Nov 6, 2019

California fire season could last until December

A firefighter douses flames from a backfire during the Maria Fire in Santa Paula, California, on Nov. 1. Photo: Josh Edelson/AFP via Getty Images

California could continue to endure wildfires until December as a late start to the rainy season looks increasingly likely — particularly in the south of the state, the Southern California Geographic Area Coordination Center warns in a new report.

This may be a long fall and winter across California for both the fire-fighting community and the general public in terms of coping with the threat of fires."
The National Interagency Fire Center's Predictive Services map issued for its Wildland Fire Potential Outlook for November. Image: Predictive Services, National Interagency Fire Center

Why it matters: California Gov. Gavin Newsom has declared a state of emergency over a series of wildfires that have plagued the state for weeks. The fires have posed the most dangerous conditions since the 2017 wine country fires that killed 22 people.
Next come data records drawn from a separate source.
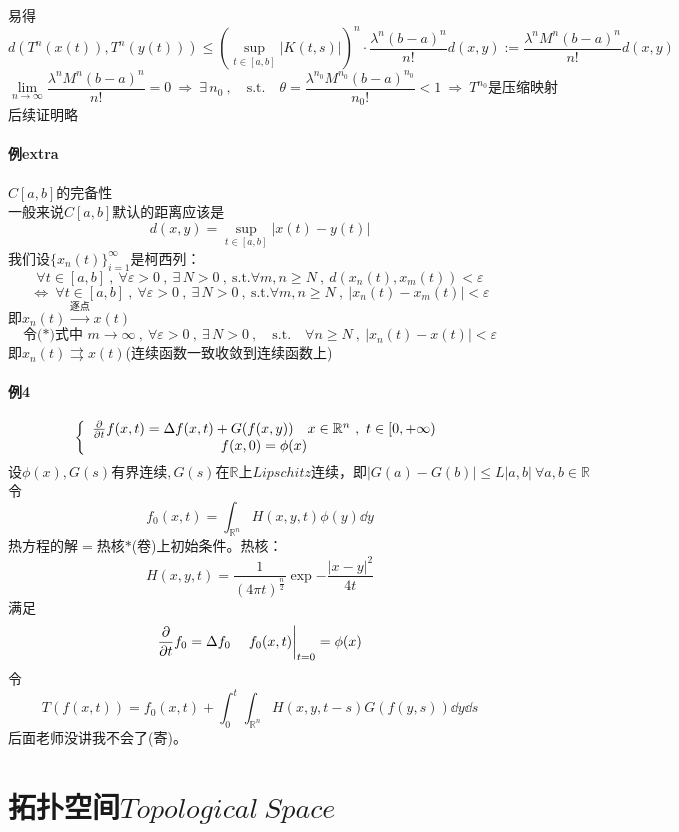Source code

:易得
\[d(T^n(x(t)),T^n(y(t))) \leq \left(\mathop {\text{sup}}\limits_{t \in [a,b]}\left|K(t,s)\right|\right)^n \cdot \frac{\lambda^n(b-a)^n}{n!}d(x,y):=\frac{\lambda^nM^n(b-a)^n}{n!}d(x,y)\]
\[\lim_{n \to \infty}\frac{\lambda^nM^n(b-a)^n}{n!}=0 \ \Rightarrow \ \exists \, n_0 \ , \quad \text{s.t.} \quad \theta=\frac{\lambda^{n_0}M^{n_0}(b-a)^{n_0}}{{n_0}!}<1 \ \Rightarrow \ T^{n_0}\text{是压缩映射}\]
后续证明略
\paragraph*{例extra} \quad $C[a,b]$的完备性 \\
一般来说$C[a,b]$默认的距离应该是
\[d(x,y)=\mathop {\text{sup}}\limits_{t \in [a,b]}|x(t)-y(t)|\]
我们设$\{x_n(t)\}_{i=1}^{\infty}$是柯西列：
\[\forall t \in [a,b] \ , \ \forall \varepsilon>0 \ , \ \exists \, N>0 \ , \ \text{s.t.} \forall m,n \geq N \ , \ d(x_n(t),x_m(t))<\varepsilon\]
\[\Leftrightarrow \ \forall t \in [a,b] \ , \ \forall \varepsilon>0 \ , \ \exists \, N>0 \ , \ \text{s.t.} \forall m,n \geq N \ , \ |x_n(t)-x_m(t)|<\varepsilon \tag{*}\]
即$x_n(t) \xrightarrow{\text{逐点}} x(t)$
\[\text{令(*)式中 }m \to \infty \ , \ \forall \varepsilon>0 \ , \ \exists \, N>0 \ , \quad \text{s.t.} \quad \forall n \geq N \ , \ |x_n(t)-x(t)|<\varepsilon\]
即$x_n(t) \rightrightarrows x(t)$(连续函数一致收敛到连续函数上)
\paragraph*{例4}
\[\left\{
\begin{array}{c}
    \pdv{}{t}f(x,t)=\Delta f(x,t)+G(f(x,y)) \quad x \in \mathbb{R}^n \ , \ t \in [0,+\infty) \\
    f(x,0)=\phi(x)
\end{array}
\right.\]
\[\text{设}\phi(x),G(s)\text{有界连续},G(s)\text{在}\mathbb{R}\text{上} 𝐿𝑖𝑝𝑠𝑐ℎ𝑖𝑡𝑧 \text{连续，即}|G(a)-G(b)| \leq L|a,b| \ \forall a,b \in \mathbb{R}\]
令
\[f_0(x,t)=\int_{\mathbb{R}^n}H(x,y,t)\phi(y)\dd y\]
热方程的解$=$热核$*$(卷)上初始条件。热核：
\[H(x,y,t)=\frac{1}{(4 \pi t)^{\frac{n}{2}}}\exp{-\frac{|x-y|^2}{4t}}\]
满足
\[\pdv{}{t}f_0=\Delta f_0 \quad \eval{f_0(x,t)}_{t=0}=\phi(x)\]
令
\[T(f(x,t))=f_0(x,t)+\int_0^t\int_{\mathbb{R}^n}H(x,y,t-s)G(f(y,s))\dd y\dd s\]
后面老师没讲我不会了(寄)。

\section{拓扑空间$Topological \ Space$} \label{topo}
The big picture: The bleak outlook comes on the heels of last month being confirmed as the warmest October ever (though by a slim margin) and some 11,000 scientists labeled climate change as an "emergency" for the first time.

What to expect: Southern California is predicted to have a higher-than-usual chance of big fires until December, with little rain in sight. The north of the state is set to see "offshore winds occurring over fuel beds that are primed for burning," the report said.

Yes, but: Retired NASA climatologist Bill Patzert told the Los Angeles Times that fire season predictions were largely dependent on "a race between the start of the rainy season and the Santa Ana winds: which one dominates and at what time of the year;" a good downpour could quell wildfires, even in strong winds.

But, but, but: Per the LA Times, "Southern California hasn't had significant rain in seven months, and meteorologists say there’s no clear sign of rain anywhere in the forecast through at least mid-November."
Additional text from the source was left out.